* Exercise objective
Repeat every entry word for word. Images do not belong in the copy.

-------- Data listing

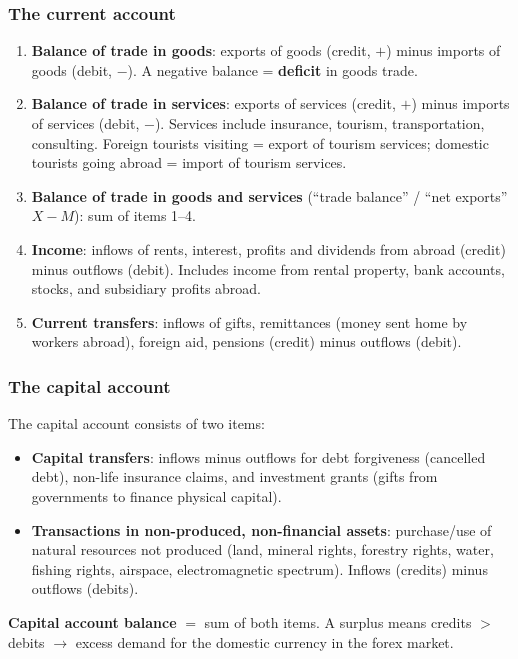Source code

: \subsubsection*{The current account}
\begin{enumerate}
  \item \textbf{Balance of trade in goods}: exports of goods (credit, $+$) minus imports of goods (debit, $-$). A negative balance = \textbf{deficit} in goods trade.
  \item \textbf{Balance of trade in services}: exports of services (credit, $+$) minus imports of services (debit, $-$). Services include insurance, tourism, transportation, consulting. Foreign tourists visiting = export of tourism services; domestic tourists going abroad = import of tourism services.
  \item \textbf{Balance of trade in goods and services} (``trade balance'' / ``net exports'' $X - M$): sum of items 1--4.
  \item \textbf{Income}: inflows of rents, interest, profits and dividends from abroad (credit) minus outflows (debit). Includes income from rental property, bank accounts, stocks, and subsidiary profits abroad.
  \item \textbf{Current transfers}: inflows of gifts, remittances (money sent home by workers abroad), foreign aid, pensions (credit) minus outflows (debit).
\end{enumerate}
\subsubsection*{The capital account}
The capital account consists of two items:
\begin{itemize}
  \item \textbf{Capital transfers}: inflows minus outflows for debt forgiveness (cancelled debt), non-life insurance claims, and investment grants (gifts from governments to finance physical capital).
  \item \textbf{Transactions in non-produced, non-financial assets}: purchase/use of natural resources not produced (land, mineral rights, forestry rights, water, fishing rights, airspace, electromagnetic spectrum). Inflows (credits) minus outflows (debits).
\end{itemize}
\textbf{Capital account balance} $=$ sum of both items. A surplus means credits $>$ debits $\to$ excess demand for the domestic currency in the forex market.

----------------

* Response for this exercise
Source code

: \subsubsection*{The current account}
\begin{enumerate}
  \item \textbf{Balance of trade in goods}: exports of goods (credit, $+$) minus imports of goods (debit, $-$). A negative balance = \textbf{deficit} in goods trade.
  \item \textbf{Balance of trade in services}: exports of services (credit, $+$) minus imports of services (debit, $-$). Services include insurance, tourism, transportation, consulting. Foreign tourists visiting = export of tourism services; domestic tourists going abroad = import of tourism services.
  \item \textbf{Balance of trade in goods and services} (``trade balance'' / ``net exports'' $X - M$): sum of items 1--4.
  \item \textbf{Income}: inflows of rents, interest, profits and dividends from abroad (credit) minus outflows (debit). Includes income from rental property, bank accounts, stocks, and subsidiary profits abroad.
  \item \textbf{Current transfers}: inflows of gifts, remittances (money sent home by workers abroad), foreign aid, pensions (credit) minus outflows (debit).
\end{enumerate}
\subsubsection*{The capital account}
The capital account consists of two items:
\begin{itemize}
  \item \textbf{Capital transfers}: inflows minus outflows for debt forgiveness (cancelled debt), non-life insurance claims, and investment grants (gifts from governments to finance physical capital).
  \item \textbf{Transactions in non-produced, non-financial assets}: purchase/use of natural resources not produced (land, mineral rights, forestry rights, water, fishing rights, airspace, electromagnetic spectrum). Inflows (credits) minus outflows (debits).
\end{itemize}
\textbf{Capital account balance} $=$ sum of both items. A surplus means credits $>$ debits $\to$ excess demand for the domestic currency in the forex market.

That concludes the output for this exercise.